Seit dem Frühjahr 2018 war der Bitcoin-Preis unter 10.000 Dollar. Nun ist er wieder fünfstellig. Der Krypto-Winter ist vorbei. Bitcoin bleibt der Motor der Kryptomärkte – wir spekulieren, was hinter dem heutigen Aufschwing steht.

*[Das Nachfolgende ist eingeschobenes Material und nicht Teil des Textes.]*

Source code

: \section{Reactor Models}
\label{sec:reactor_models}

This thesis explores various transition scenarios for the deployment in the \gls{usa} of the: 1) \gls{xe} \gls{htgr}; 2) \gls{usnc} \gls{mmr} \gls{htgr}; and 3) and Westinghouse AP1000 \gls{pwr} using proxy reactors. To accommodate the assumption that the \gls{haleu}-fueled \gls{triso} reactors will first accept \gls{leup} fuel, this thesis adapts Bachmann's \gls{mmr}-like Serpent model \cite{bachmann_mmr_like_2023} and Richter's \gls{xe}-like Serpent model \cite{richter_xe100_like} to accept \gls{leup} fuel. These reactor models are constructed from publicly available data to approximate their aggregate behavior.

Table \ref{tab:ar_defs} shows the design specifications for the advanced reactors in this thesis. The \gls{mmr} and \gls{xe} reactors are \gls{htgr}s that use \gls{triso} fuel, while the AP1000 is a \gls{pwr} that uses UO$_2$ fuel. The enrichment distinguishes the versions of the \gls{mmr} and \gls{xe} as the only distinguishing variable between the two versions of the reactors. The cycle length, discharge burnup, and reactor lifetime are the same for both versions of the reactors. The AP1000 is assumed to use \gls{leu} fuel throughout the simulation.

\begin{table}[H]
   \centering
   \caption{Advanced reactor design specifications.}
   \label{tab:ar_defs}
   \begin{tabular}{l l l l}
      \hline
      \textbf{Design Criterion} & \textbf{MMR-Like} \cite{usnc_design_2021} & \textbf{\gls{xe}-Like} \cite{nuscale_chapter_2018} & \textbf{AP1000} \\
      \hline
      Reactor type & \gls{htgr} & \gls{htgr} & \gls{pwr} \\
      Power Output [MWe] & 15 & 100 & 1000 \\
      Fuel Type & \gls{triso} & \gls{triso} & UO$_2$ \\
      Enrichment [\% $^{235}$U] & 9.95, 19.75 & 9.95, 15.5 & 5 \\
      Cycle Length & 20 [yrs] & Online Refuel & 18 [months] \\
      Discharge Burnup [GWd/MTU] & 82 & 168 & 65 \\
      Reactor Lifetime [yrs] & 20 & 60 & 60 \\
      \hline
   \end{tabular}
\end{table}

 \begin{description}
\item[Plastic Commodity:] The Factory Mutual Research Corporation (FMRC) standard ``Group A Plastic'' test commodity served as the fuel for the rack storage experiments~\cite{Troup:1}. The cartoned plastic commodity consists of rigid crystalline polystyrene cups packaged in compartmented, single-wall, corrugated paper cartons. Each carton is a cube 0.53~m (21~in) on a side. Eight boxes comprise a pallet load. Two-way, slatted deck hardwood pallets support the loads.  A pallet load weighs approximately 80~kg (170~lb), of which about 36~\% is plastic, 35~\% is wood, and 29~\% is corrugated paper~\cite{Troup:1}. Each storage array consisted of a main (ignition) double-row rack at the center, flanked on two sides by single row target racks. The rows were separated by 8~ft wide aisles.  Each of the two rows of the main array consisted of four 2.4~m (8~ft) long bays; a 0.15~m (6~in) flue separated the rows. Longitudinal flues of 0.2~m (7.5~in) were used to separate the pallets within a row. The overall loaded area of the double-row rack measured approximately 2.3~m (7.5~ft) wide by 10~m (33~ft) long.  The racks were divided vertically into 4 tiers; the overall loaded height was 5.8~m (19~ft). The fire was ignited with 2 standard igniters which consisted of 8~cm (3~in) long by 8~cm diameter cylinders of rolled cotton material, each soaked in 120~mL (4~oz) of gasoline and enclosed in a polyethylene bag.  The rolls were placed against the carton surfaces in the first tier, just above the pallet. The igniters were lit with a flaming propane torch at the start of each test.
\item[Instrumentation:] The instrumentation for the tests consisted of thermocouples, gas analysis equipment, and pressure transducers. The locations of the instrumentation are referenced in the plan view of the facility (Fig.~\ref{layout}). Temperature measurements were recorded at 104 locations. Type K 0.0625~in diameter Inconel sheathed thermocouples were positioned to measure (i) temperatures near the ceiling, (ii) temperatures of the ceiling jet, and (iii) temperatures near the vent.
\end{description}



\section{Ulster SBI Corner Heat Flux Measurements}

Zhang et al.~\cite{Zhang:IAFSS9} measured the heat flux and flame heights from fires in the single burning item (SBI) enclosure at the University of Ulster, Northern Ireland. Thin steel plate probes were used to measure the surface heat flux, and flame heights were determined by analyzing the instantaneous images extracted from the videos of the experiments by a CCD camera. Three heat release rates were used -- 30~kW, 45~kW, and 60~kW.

Gestern dürfte es vielen schwer gefallen sein, sich von den Bitcoin-Charts zu lösen. Nach einem eher gemächlichen Anstieg die Woche über erreichte der Kurs gestern 9.800 und sogar 9.900 Dollar. Dort blieb er ein Weilchen, so, als würde er sich nicht entscheiden können, ob es nun durch die 10.000 gehen soll, oder erstmal wieder ein Stückchen runter. Um etwa halb zwei in der Nacht geschah es dann: Der Preis sprang nach oben, durch die 10.000, und um klar zu machen, dass er es ernst meint, ging es sogar bis 10.800 Dollar hoch. Einen Abverkauf gab es bislang nicht, keiner scheint wirklich zu denken, dass an dieser Schwelle Schluss ist.

Der Kurs von Bitcoin in Dollar während der letzten 24 Stunden. Quelle: Coinmarketcap.com

Einen solchen Preisstand hatten wir zum letzten Mal im März 2018. Damit ist der Bitcoin-Kurs auf einem 15-Monats-Hoch.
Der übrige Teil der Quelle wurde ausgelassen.